Chances are Goodwill isn’t high on the list. But Michael Meyer is doing his best to change that.

Meyer, chief executive officer of the Frederick-based Goodwill Industries of Monocacy Valley, is the brains behind the local Goodwill’s 116,000-square-foot E-Commerce Center, which is not only creating jobs but brought in an additional $4 million this past year for the charity’s mission of helping people find meaningful employment.

And while that sounds impressive, Meyer believes that number will increase dramatically in a few short years. Clearly, this is not your grandparents’ Goodwill.

The way the e-commerce center works is pretty simple: Donated items are taken to the Goodwill warehouse on English Muffin Way where they are sorted, with the unsellable items tossed away. The good items are inventoried, photographed and then posted on the website, shopgoodwill.com. Then, much like you would with eBay, customers can go online to bid on an item. And, as Meyer told our reporter last week, this can bring out the true value of an item.

Meyer said an item has a 30 percent chance of being sold in a Goodwill store, but a more than 90 percent chance of being sold online. Plus, the audience online is a lot larger than the number of people who might see an item in a store. And, the average price of an item sold online is more than four times higher than that of one sold in a Monocacy Valley store.

In essence, the way donated items were sold in the past wasn’t the best way to squeeze out an item’s value. While it might have been a dream scenario for a bargain hunter, it was far from the best way to help a charity fund its programs.
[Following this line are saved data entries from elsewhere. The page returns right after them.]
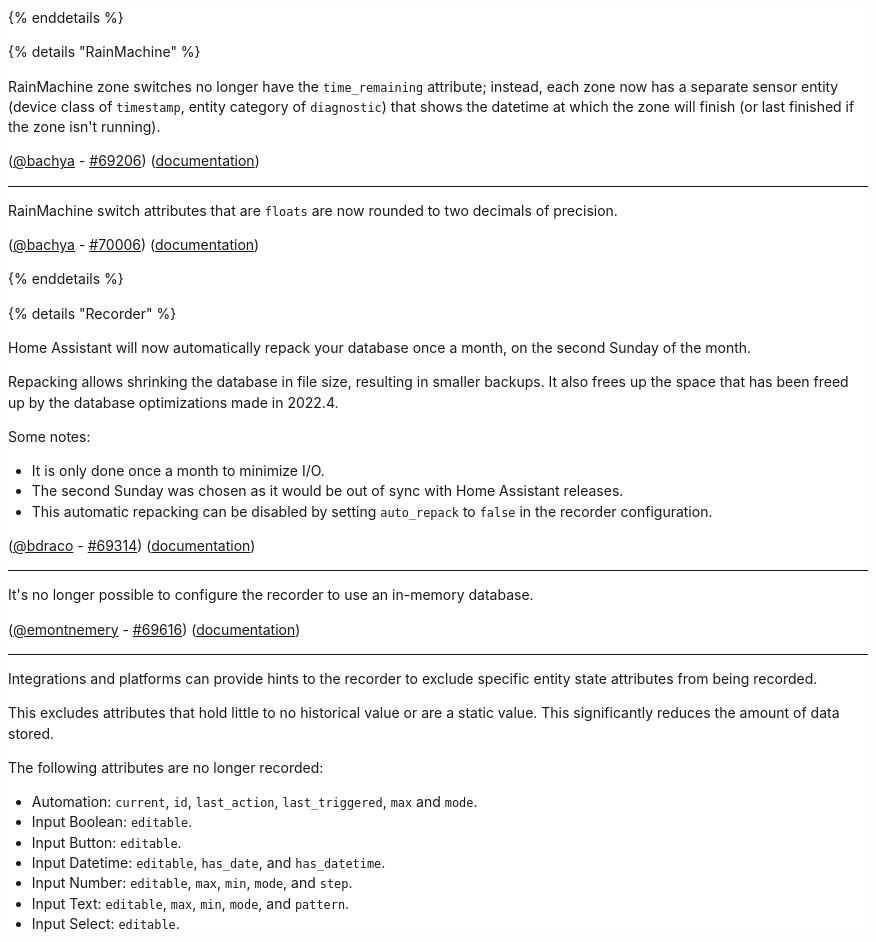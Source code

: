 [@tkdrob]: https://github.com/tkdrob
[#69500]: https://github.com/home-assistant/core/pull/69500

{% enddetails %}

{% details "RainMachine" %}

RainMachine zone switches no longer have the `time_remaining` attribute;
instead, each zone now has a separate sensor entity (device class of `timestamp`,
entity category of `diagnostic`) that shows the datetime at which the zone will
finish (or last finished if the zone isn't running).

([@bachya] - [#69206]) ([documentation](/integrations/rainmachine))

[@bachya]: https://github.com/bachya
[#69206]: https://github.com/home-assistant/core/pull/69206

---

RainMachine switch attributes that are `floats` are now rounded to two decimals
of precision.

([@bachya] - [#70006]) ([documentation](/integrations/rainmachine))

[@bachya]: https://github.com/bachya
[#70006]: https://github.com/home-assistant/core/pull/70006

{% enddetails %}

{% details "Recorder" %}

Home Assistant will now automatically repack your database once a month, on
the second Sunday of the month.

Repacking allows shrinking the database in file size, resulting in smaller
backups. It also frees up the space that has been freed up by the database
optimizations made in 2022.4.

Some notes:

- It is only done once a month to minimize I/O.
- The second Sunday was chosen as it would be out of sync with Home Assistant
  releases.
- This automatic repacking can be disabled by setting `auto_repack` to `false`
  in the recorder configuration.

([@bdraco] - [#69314]) ([documentation](/integrations/recorder))

[@bdraco]: https://github.com/bdraco
[#69314]: https://github.com/home-assistant/core/pull/69314

---

It's no longer possible to configure the recorder to use an in-memory database.

([@emontnemery] - [#69616]) ([documentation](/integrations/recorder))

[@emontnemery]: https://github.com/emontnemery
[#69616]: https://github.com/home-assistant/core/pull/69616

---

Integrations and platforms can provide hints to the recorder to exclude specific
entity state attributes from being recorded.

This excludes attributes that hold little to no historical value or are a
static value. This significantly reduces the amount of data stored.

The following attributes are no longer recorded:

- Automation: `current`, `id`, `last_action`, `last_triggered`, `max` and  `mode`.
- Input Boolean: `editable`.
- Input Button: `editable`.
- Input Datetime: `editable`, `has_date`, and `has_datetime`.
- Input Number: `editable`, `max`, `min`, `mode`, and `step`.
- Input Text: `editable`, `max`, `min`, `mode`, and `pattern`.
- Input Select: `editable`.


[Nabu Casa]: https://www.nabucasa.com/
[Feature Requests]: https://community.home-assistant.io/c/feature-requests/13
[@allenporter]: https://github.com/allenporter
[Calendar]: /integrations/calendar/
[Google Calendars]: /integrations/google
[group of actions]: /docs/scripts/#repeat-a-group-of-actions
[Actions]: /docs/scripts/#disabling-an-action
[Conditions]: /docs/scripts/conditions#disabling-a-condition
[Triggers]: /docs/automation/trigger/#disabling-a-trigger
[@thomasloven]: https://github.com/thomasloven
[@Netzwerkfehler]: https://github.com/Netzwerkfehler
[Gauge Card documentation]: /dashboards/gauge/#examples
[History Stats]: /integrations/history_stats
[@gjohansson-ST]: https://github.com/gjohansson-ST
[@Mask3007]: https://github.com/Mask3007
[@mdegat01]: https://github.com/mdegat01
[AVM FRITZ!Box Tools]: /integrations/fritz
[Sensibo]: /integrations/sensibo
[update-entities]: /blog/2022/04/06/release-20224/#introducing-update-entities
[update-notify]: https://community.home-assistant.io/t/update-notifications-core-os-addons-hacs-etc/409161
[Tom Harris]: https://github.com/teharris1
[insteon-blog]: /blog/2022/04/19/for-insteon-users/
[selector]: /docs/blueprint/selectors/
[Template selector]: /docs/blueprint/selectors/#template-selector
[@akloeckner]: https://github.com/akloeckner
[@bramstroker]: https://github.com/bramstroker
[@dmulcahey]: https://github.com/dmulcahey
[@frenck]: https://github.com/frenck
[@jjlawren]: https://github.com/jjlawren
[@raman325]: https://github.com/raman325
[@rdfurman]: https://github.com/rdfurman
[@sisimomo]: https://github.com/sisimomo
[@thecode]: https://github.com/thecode
[@zsarnett]: https://github.com/zsarnett
[backup]: /integrations/backup
[Honeywell]: /integrations/honeywell
[Media Selector]: /docs/blueprint/selectors/#media-selector
[Philips TV]: /integrations/philips_js
[Shelly]: /integrations/shelly
[Sonos]: /integrations/sonos
[State conditions]: /docs/scripts/conditions#state-condition
[ZHA]: /integrations/zha
[@marcelveldt]: https://github.com/marcelveldt
[@milanmeu]: https://github.com/milanmeu
[@Noltari]: https://github.com/Noltari
[@Sotolotl]: https://github.com/Sotolotl
[@gjohansson-ST]: https://github.com/gjohansson-ST
[Meater]: /integrations/meater
[QNAP QSW]: /integrations/qnap_qsw
[SENZ]: /integrations/senz
[SlimProto (Squeezebox Players)]: /integrations/slimproto
[Trafikverket Ferry]: /integrations/trafikverket_ferry
[@gjohansson-ST]: https://github.com/gjohansson-ST
[@shaiu]: https://github.com/shaiu
[SABnzbd]: /integrations/sabnzbd
[SQL]: /integrations/sql
[Steam]: /integrations/steam_online
[Tautulli]: /integrations/tautulli
[#70659]: https://github.com/home-assistant/core/pull/70659
[#71291]: https://github.com/home-assistant/core/pull/71291
[#71300]: https://github.com/home-assistant/core/pull/71300
[#71309]: https://github.com/home-assistant/core/pull/71309
[#71312]: https://github.com/home-assistant/core/pull/71312
[#71321]: https://github.com/home-assistant/core/pull/71321
[#71324]: https://github.com/home-assistant/core/pull/71324
[#71325]: https://github.com/home-assistant/core/pull/71325
[#71348]: https://github.com/home-assistant/core/pull/71348
[#71349]: https://github.com/home-assistant/core/pull/71349
[#71361]: https://github.com/home-assistant/core/pull/71361
[#71365]: https://github.com/home-assistant/core/pull/71365
[#71367]: https://github.com/home-assistant/core/pull/71367
[#71377]: https://github.com/home-assistant/core/pull/71377
[@2Fake]: https://github.com/2Fake
[@Noltari]: https://github.com/Noltari
[@balloob]: https://github.com/balloob
[@bieniu]: https://github.com/bieniu
[@epenet]: https://github.com/epenet
[@pvizeli]: https://github.com/pvizeli
[@shaiu]: https://github.com/shaiu
[airzone docs]: /integrations/airzone/
[apple_tv docs]: /integrations/apple_tv/
[blueprint docs]: /integrations/blueprint/
[cast docs]: /integrations/cast/
[compensation docs]: /integrations/compensation/
[devolo_home_control docs]: /integrations/devolo_home_control/
[iqvia docs]: /integrations/iqvia/
[lutron_caseta docs]: /integrations/lutron_caseta/
[meater docs]: /integrations/meater/
[nam docs]: /integrations/nam/
[opencv docs]: /integrations/opencv/
[rachio docs]: /integrations/rachio/
[sabnzbd docs]: /integrations/sabnzbd/
[samsungtv docs]: /integrations/samsungtv/
[tensorflow docs]: /integrations/tensorflow/
[trend docs]: /integrations/trend/
[#71243]: https://github.com/home-assistant/core/pull/71243
[#71369]: https://github.com/home-assistant/core/pull/71369
[#71417]: https://github.com/home-assistant/core/pull/71417
[#71441]: https://github.com/home-assistant/core/pull/71441
[@0bmay]: https://github.com/0bmay
[@balloob]: https://github.com/balloob
[@difelice]: https://github.com/difelice
[@dmulcahey]: https://github.com/dmulcahey
[blueprint docs]: /integrations/blueprint/
[canary docs]: /integrations/canary/
[glances docs]: /integrations/glances/
[zha docs]: /integrations/zha/
[#71443]: https://github.com/home-assistant/core/pull/71443
[#71450]: https://github.com/home-assistant/core/pull/71450
[#71453]: https://github.com/home-assistant/core/pull/71453
[#71476]: https://github.com/home-assistant/core/pull/71476
[#71477]: https://github.com/home-assistant/core/pull/71477
[#71489]: https://github.com/home-assistant/core/pull/71489
[#71493]: https://github.com/home-assistant/core/pull/71493
[#71499]: https://github.com/home-assistant/core/pull/71499
[#71501]: https://github.com/home-assistant/core/pull/71501
[#71502]: https://github.com/home-assistant/core/pull/71502
[#71504]: https://github.com/home-assistant/core/pull/71504
[#71505]: https://github.com/home-assistant/core/pull/71505
[@0bmay]: https://github.com/0bmay
[@PaulAnnekov]: https://github.com/PaulAnnekov
[@austinmroczek]: https://github.com/austinmroczek
[@balloob]: https://github.com/balloob
[@bieniu]: https://github.com/bieniu
[@rappenze]: https://github.com/rappenze
[@shaiu]: https://github.com/shaiu
[brother docs]: /integrations/brother/
[canary docs]: /integrations/canary/
[fibaro docs]: /integrations/fibaro/
[flexit docs]: /integrations/flexit/
[frontend docs]: /integrations/frontend/
[sabnzbd docs]: /integrations/sabnzbd/
[sql docs]: /integrations/sql/
[totalconnect docs]: /integrations/totalconnect/
[ukraine_alarm docs]: /integrations/ukraine_alarm/
[#70473]: https://github.com/home-assistant/core/pull/70473
[#71245]: https://github.com/home-assistant/core/pull/71245
[#71426]: https://github.com/home-assistant/core/pull/71426
[#71455]: https://github.com/home-assistant/core/pull/71455
[#71545]: https://github.com/home-assistant/core/pull/71545
[#71549]: https://github.com/home-assistant/core/pull/71549
[#71555]: https://github.com/home-assistant/core/pull/71555
[#71564]: https://github.com/home-assistant/core/pull/71564
[#71565]: https://github.com/home-assistant/core/pull/71565
[#71567]: https://github.com/home-assistant/core/pull/71567
[#71578]: https://github.com/home-assistant/core/pull/71578
[#71584]: https://github.com/home-assistant/core/pull/71584
[#71605]: https://github.com/home-assistant/core/pull/71605
[#71613]: https://github.com/home-assistant/core/pull/71613
[#71655]: https://github.com/home-assistant/core/pull/71655
[#71704]: https://github.com/home-assistant/core/pull/71704
[#71715]: https://github.com/home-assistant/core/pull/71715
[#71754]: https://github.com/home-assistant/core/pull/71754
[@AngellusMortis]: https://github.com/AngellusMortis
[@Kane610]: https://github.com/Kane610
[@PaulAnnekov]: https://github.com/PaulAnnekov
[@bieniu]: https://github.com/bieniu
[@evanjd]: https://github.com/evanjd
[@marvinroger]: https://github.com/marvinroger
[@raman325]: https://github.com/raman325
[@rappenze]: https://github.com/rappenze
[@shaiu]: https://github.com/shaiu
[@teharris1]: https://github.com/teharris1
[@uvjustin]: https://github.com/uvjustin
[cast docs]: /integrations/cast/
[deconz docs]: /integrations/deconz/
[fibaro docs]: /integrations/fibaro/
[generic docs]: /integrations/generic/
[history_stats docs]: /integrations/history_stats/
[insteon docs]: /integrations/insteon/
[logi_circle docs]: /integrations/logi_circle/
[meater docs]: /integrations/meater/
[nam docs]: /integrations/nam/
[onvif docs]: /integrations/onvif/
[sabnzbd docs]: /integrations/sabnzbd/
[simplisafe docs]: /integrations/simplisafe/
[ukraine_alarm docs]: /integrations/ukraine_alarm/
[unifiprotect docs]: /integrations/unifiprotect/
[zwave_js docs]: /integrations/zwave_js/
[#70938]: https://github.com/home-assistant/core/pull/70938
[#71612]: https://github.com/home-assistant/core/pull/71612
[#71673]: https://github.com/home-assistant/core/pull/71673
[#71762]: https://github.com/home-assistant/core/pull/71762
[#71771]: https://github.com/home-assistant/core/pull/71771
[#71821]: https://github.com/home-assistant/core/pull/71821
[#71831]: https://github.com/home-assistant/core/pull/71831
[#71901]: https://github.com/home-assistant/core/pull/71901
[#71925]: https://github.com/home-assistant/core/pull/71925
[#71937]: https://github.com/home-assistant/core/pull/71937
[#71952]: https://github.com/home-assistant/core/pull/71952
[#72038]: https://github.com/home-assistant/core/pull/72038
[#72056]: https://github.com/home-assistant/core/pull/72056
[#72102]: https://github.com/home-assistant/core/pull/72102
[@AngellusMortis]: https://github.com/AngellusMortis
[@Djelibeybi]: https://github.com/Djelibeybi
[@RadekHvizdos]: https://github.com/RadekHvizdos
[@bieniu]: https://github.com/bieniu
[@chemelli74]: https://github.com/chemelli74
[@epenet]: https://github.com/epenet
[@jetpacktuxedo]: https://github.com/jetpacktuxedo
[@mib1185]: https://github.com/mib1185
[@rappenze]: https://github.com/rappenze
[@thecode]: https://github.com/thecode
[brother docs]: /integrations/brother/
[fibaro docs]: /integrations/fibaro/
[filesize docs]: /integrations/filesize/
[history_stats docs]: /integrations/history_stats/
[lifx docs]: /integrations/lifx/
[samsungtv docs]: /integrations/samsungtv/
[shelly docs]: /integrations/shelly/
[snmp docs]: /integrations/snmp/
[unifiprotect docs]: /integrations/unifiprotect/
[vesync docs]: /integrations/vesync/
[#69069]: https://github.com/home-assistant/core/pull/69069
[@cdce8p]: https://github.com/cdce8p
[#70829]: https://github.com/home-assistant/core/pull/70829
[@Mask3007]: https://github.com/Mask3007
[#70096]: https://github.com/home-assistant/core/pull/70096
[@rikroe]: https://github.com/rikroe
[#69808]: https://github.com/home-assistant/core/pull/69808
[@rikroe]: https://github.com/rikroe
[#67003]: https://github.com/home-assistant/core/pull/67003
[@Kane610]: https://github.com/Kane610
[#70600]: https://github.com/home-assistant/core/pull/70600
[@Kane610]: https://github.com/Kane610
[#70598]: https://github.com/home-assistant/core/pull/70598
[@frenck]: https://github.com/frenck
[#70378]: https://github.com/home-assistant/core/pull/70378
[@rappenze]: https://github.com/rappenze
[#69189]: https://github.com/home-assistant/core/pull/69189
[@ZephireNZ]: https://github.com/ZephireNZ
[#69396]: https://github.com/home-assistant/core/pull/69396
[#70720]: https://github.com/home-assistant/core/pull/70720
[@epenet]: https://github.com/epenet
[#69239]: https://github.com/home-assistant/core/pull/69239
[@ggravlingen]: https://github.com/ggravlingen
[#68033]: https://github.com/home-assistant/core/pull/68033
[@dgomes]: https://github.com/dgomes
[#69157]: https://github.com/home-assistant/core/pull/69157
[@Djelibeybi]: https://github.com/Djelibeybi
[#70458]: https://github.com/home-assistant/core/pull/70458
[@emontnemery]: [https://github.com/emontnemery]
[#70863]: https://github.com/home-assistant/core/pull/70863
[@DDanii]: https://github.com/DDanii
[#69820]: https://github.com/home-assistant/core/pull/69820
[#70142]: https://github.com/home-assistant/core/pull/70142
[@frenck]: https://github.com/frenck
[#68980]: https://github.com/home-assistant/core/pull/68980
[@hunterjm]: https://github.com/hunterjm
[#70395]: https://github.com/home-assistant/core/pull/70395
[@dieselrabbit]: https://github.com/dieselrabbit
[#69937]: https://github.com/home-assistant/core/pull/69937
[@frenck]: https://github.com/frenck
[#69019]: https://github.com/home-assistant/core/pull/69019
[@frenck]: https://github.com/frenck
[#70154]: https://github.com/home-assistant/core/pull/70154
[#70168]: https://github.com/home-assistant/core/pull/70168
[#70223]: https://github.com/home-assistant/core/pull/70223
[#70224]: https://github.com/home-assistant/core/pull/70224
[#70225]: https://github.com/home-assistant/core/pull/70225
[#70226]: https://github.com/home-assistant/core/pull/70226
[#70227]: https://github.com/home-assistant/core/pull/70227
[@shaiu]: https://github.com/shaiu
[#68138]: https://github.com/home-assistant/core/pull/68138
[@gjohansson-ST]: https://github.com/gjohansson-ST
[#70180]: https://github.com/home-assistant/core/pull/70180
[@jjlawren]: https://github.com/jjlawren
[#70924]: https://github.com/home-assistant/core/pull/70924
[@gjohansson-ST]: https://github.com/gjohansson-ST
[#68700]: https://github.com/home-assistant/core/pull/68700
[#67261]: https://github.com/home-assistant/core/pull/67261
[@mib1185]: https://github.com/mib1185
[#69754]: https://github.com/home-assistant/core/pull/69754
[#57450]: https://github.com/home-assistant/core/pull/57450
[#69344]: https://github.com/home-assistant/core/pull/69344
[@balloob]: https://github.com/balloob
[#70382]: https://github.com/home-assistant/core/pull/70382
[@StevenLooman]: https://github.com/StevenLooman
[#69134]: https://github.com/home-assistant/core/pull/69134
[#69285]: https://github.com/home-assistant/core/pull/69285
[@raman325]: https://github.com/raman325
[#70464]: https://github.com/home-assistant/core/pull/70464
[#55260]: https://github.com/home-assistant/core/pull/55260
[devblog]: https://developers.home-assistant.io/blog/
[@anaisbetts]: https://github.com/anaisbetts
[@frenck]: https://github.com/frenck
[#68981]: https://github.com/home-assistant/core/pull/68981
[#69939]: https://github.com/home-assistant/core/pull/69939
[#70330]: https://github.com/home-assistant/core/pull/70330
[ADR-0004]: https://github.com/home-assistant/architecture/blob/master/adr/0004-webscraping.md?rgh-link-date=2022-04-12T21%3A46%3A17Z
[Analytics]: /integrations/analytics
[Version]: /integrations/version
From what we’ve seen so far, this approach could very well change the landscape of charitable giving. That’s smart, considering how rapidly shopping habits are changing.

A Marist College and National Public Radio poll taken in August found that three-quarters of adults in the United States shop online. And as many as 25 percent of them do so at least once a month.

If a business expects to compete for your shopping dollar, and against powerhouses Amazon and eBay, they must have an e-commerce site online. If it’s where the shoppers are, merchants really have no other option than to compete there as hard as they might in a brick-and-mortar setting.

Meyer and Goodwill Industries of Monocacy Valley are doing just that.

It’s important, though, to remember the difference between Goodwill and, say Amazon. Goodwill’s profits provide job training and help people gain employment.

“For every two items sold on our platform, it equals one hour of training,” Meyer told us. “Not only are we creating jobs but we’re also taking the net out of the sale item and [putting] that back into job training programs.”

Yet another reason to visit Goodwill when you’re doing your online shopping.

(2) comments


Been in the Walkersville store lately? It smells horrible and I couldn’t even wash that smell out after multiple washings of the clothing. Going online is an even worse gamble.


This is good news for some folks but bad for others.

Those who rely on fining bargains at their local Goodwill store are out of luck. If they have a computer, Internet access, and a credit card that isn't maxed out they can shop online, but they will be bidding against potentially millions of other people.

Many items that would have been affordable will be out of reach.